» **Instructions for the task**: Copy word for word, and only, the lines below from the one with "# Instructions for" through the last.

..........

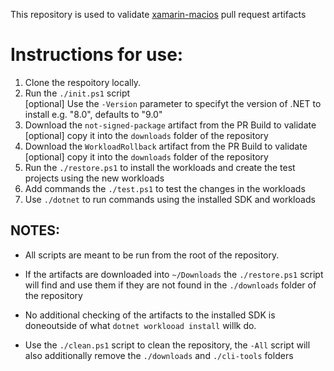 This repository is used to validate [xamarin-macios](https://github.com/xamarin/xamarin-macios) pull request artifacts

# Instructions for use:
1. Clone the respoitory locally.
1. Run the `./init.ps1` script<br/>
	[optional] Use the `-Version` parameter to specifyt the version of .NET to install e.g. "8.0", defaults to "9.0"
1. Download the `not-signed-package` artifact from the PR Build to validate<br/> 
	[optional] copy it into the `downloads` folder of the repository
1. Download the `WorkloadRollback` artifact from the PR Build to validate<br/>
	[optional] copy it into the `downloads` folder of the repository
1. Run the `./restore.ps1` to install the workloads and create the test projects using the new workloads
1. Add commands the `./test.ps1` to test the changes in the workloads
1. Use `./dotnet` to run commands using the installed SDK and workloads

## NOTES:

- All scripts are meant to be run from the root of the repository.

- If the artifacts are downloaded into `~/Downloads` the `./restore.ps1` script will find and use them if they are not found in the `./downloads` folder of the repository

- No additional checking of the artifacts to the installed SDK is doneoutside of what `dotnet worklooad install` willk do.

- Use the `./clean.ps1` script to clean the repository, the `-All` script will also additionally remove the `./downloads` and `./cli-tools` folders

..........

» **Response to the exercise**:
# Instructions for use:
1. Clone the respoitory locally.
1. Run the `./init.ps1` script<br/>
	[optional] Use the `-Version` parameter to specifyt the version of .NET to install e.g. "8.0", defaults to "9.0"
1. Download the `not-signed-package` artifact from the PR Build to validate<br/> 
	[optional] copy it into the `downloads` folder of the repository
1. Download the `WorkloadRollback` artifact from the PR Build to validate<br/>
	[optional] copy it into the `downloads` folder of the repository
1. Run the `./restore.ps1` to install the workloads and create the test projects using the new workloads
1. Add commands the `./test.ps1` to test the changes in the workloads
1. Use `./dotnet` to run commands using the installed SDK and workloads

## NOTES:

- All scripts are meant to be run from the root of the repository.

- If the artifacts are downloaded into `~/Downloads` the `./restore.ps1` script will find and use them if they are not found in the `./downloads` folder of the repository

- No additional checking of the artifacts to the installed SDK is doneoutside of what `dotnet worklooad install` willk do.

- Use the `./clean.ps1` script to clean the repository, the `-All` script will also additionally remove the `./downloads` and `./cli-tools` folders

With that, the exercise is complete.